2013-07-20 15:00:00
Deprem sonrasında kent olarak Van’ın önce ekonomik açıdan ardından da sosyal ve kültürel alanlarda yaşadığı gerileme süreci kentin medyasından, futboluna, sanayicisinden, üniversitesine kadar her alanda etkisini göstermişti. Büyükşehirle birlikte yeniden toparlanmaya başlayan bu dinamiklerin, dönemin gereklerini yerine getirerek yönetildiği takdirde kaldığı yerden daha bir ivme kazanarak hızlanması mümkündür.
Bursa- Gaziantep-Kayseri-Denizli-Antalya gibi pek çok kentin son yirmi yıl içerisinde yaşadığı büyük dönüşüm sonrasında futbol kulüpleriyle birlikte pek çok markayı ortaya çıkartmaları, bu kentlerin her alanda atılım yapmalarına olanak sağlamıştır. Futbol da bu alanlardan bir tanesi olarak temsil açısından çok önemli bir araçtır. Öyle ki bir kentin şekillenmesinde ve diğer kentlerle rekabet edebilmesinin yollarından biri de futbol takımından geçmektedir. Süper Ligde takımı olmayan kentlerin gelişmişlik düzeylerine rağmen geride kalması kaçınılmaz bir durum olarak ortaya çıktığı gibi tam terside söz konusudur.
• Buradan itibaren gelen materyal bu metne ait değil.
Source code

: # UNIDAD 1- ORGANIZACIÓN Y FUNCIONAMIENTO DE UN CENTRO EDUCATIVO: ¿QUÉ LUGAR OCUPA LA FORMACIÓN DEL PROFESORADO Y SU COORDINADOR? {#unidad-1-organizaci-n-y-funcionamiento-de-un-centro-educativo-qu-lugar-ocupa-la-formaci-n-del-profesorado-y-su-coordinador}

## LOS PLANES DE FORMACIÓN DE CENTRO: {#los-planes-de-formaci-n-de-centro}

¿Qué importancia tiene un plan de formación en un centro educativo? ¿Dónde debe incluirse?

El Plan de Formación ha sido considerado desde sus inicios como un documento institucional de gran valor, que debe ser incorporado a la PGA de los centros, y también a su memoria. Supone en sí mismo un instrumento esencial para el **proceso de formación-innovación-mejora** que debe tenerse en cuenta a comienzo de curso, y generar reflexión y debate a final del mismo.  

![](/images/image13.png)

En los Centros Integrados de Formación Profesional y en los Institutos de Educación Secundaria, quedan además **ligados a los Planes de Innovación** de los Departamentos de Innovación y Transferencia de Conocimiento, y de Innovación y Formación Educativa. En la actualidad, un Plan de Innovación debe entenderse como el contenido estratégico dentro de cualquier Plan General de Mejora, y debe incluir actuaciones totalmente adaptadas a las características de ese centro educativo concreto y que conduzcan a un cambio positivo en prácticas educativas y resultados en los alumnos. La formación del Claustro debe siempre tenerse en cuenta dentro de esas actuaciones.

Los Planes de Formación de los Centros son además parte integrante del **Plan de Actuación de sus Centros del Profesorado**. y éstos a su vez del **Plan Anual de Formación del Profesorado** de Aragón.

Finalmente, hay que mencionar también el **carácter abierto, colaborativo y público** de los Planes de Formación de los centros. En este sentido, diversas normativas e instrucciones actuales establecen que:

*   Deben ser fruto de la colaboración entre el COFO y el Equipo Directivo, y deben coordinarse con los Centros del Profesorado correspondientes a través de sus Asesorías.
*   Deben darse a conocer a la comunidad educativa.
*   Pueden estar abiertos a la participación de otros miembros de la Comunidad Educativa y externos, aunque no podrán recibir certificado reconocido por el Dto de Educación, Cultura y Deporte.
Belediye Vanspor, 20 Temmuzda olağanüstü genel kurul gündemiyle toplanacak. 3. Grupta birbirinden zorlu rakipler bizleri beklerken, kongredeki sonuca göre takımın bu yılki kaderi çizilecek. Türkiye’de olağanüstü kongreler nedense çok olağan algılanır. Neredeyse tüm dernekler kulüpler hep olağanüstü toplanır. Toplanırda ne olur? Değişen pek bir şey olmadığı gibi işler daha da karışır. Umarız genel kurul toplantısında Van’ın tek profesyonel takımı için geleceğe yönelik net hedefler ortaya konulur. Belki isim değişikliği de gündeme gelebilir ‘‘BŞB Vanspor’’ gibi.
Vanspor’un hatırladığım en coşkulu ve en net kongresi 1998 yılında yapılmıştı. Beşyol kapalı spor salonunda geniş bir katılımla başlamıştı kongre. Başkan Feridun Irak, kürsüde yönetim olarak yeni sezon için yapacaklarını uzun uzun anlattıktan sonra, 2. Lig 5. Gruptaki 9 takımı tek tek sayıp en sonda da ‘‘ ve grubun onuncu takımı 98-99 sezonunun en güçlü şampiyon adayı Vanspor’dur’’ diyerek net biçimde takımın hedefini ortaya koyup sözlerini bitirmişti. Bu sözler üzerine kapalı spor salonunu dolduran kalabalık iyice coşup şampiyonluk havasına erkenden girmişti. Sonrasında söz alan Vanspor’un amigosu İbrahim Rençber’de ‘‘Başkan çimleri sökecek futbolcu getirsin, bende tribünleri 90 dakika susturmayayım’’ diyerek bu coşkuya ortak olmuştu.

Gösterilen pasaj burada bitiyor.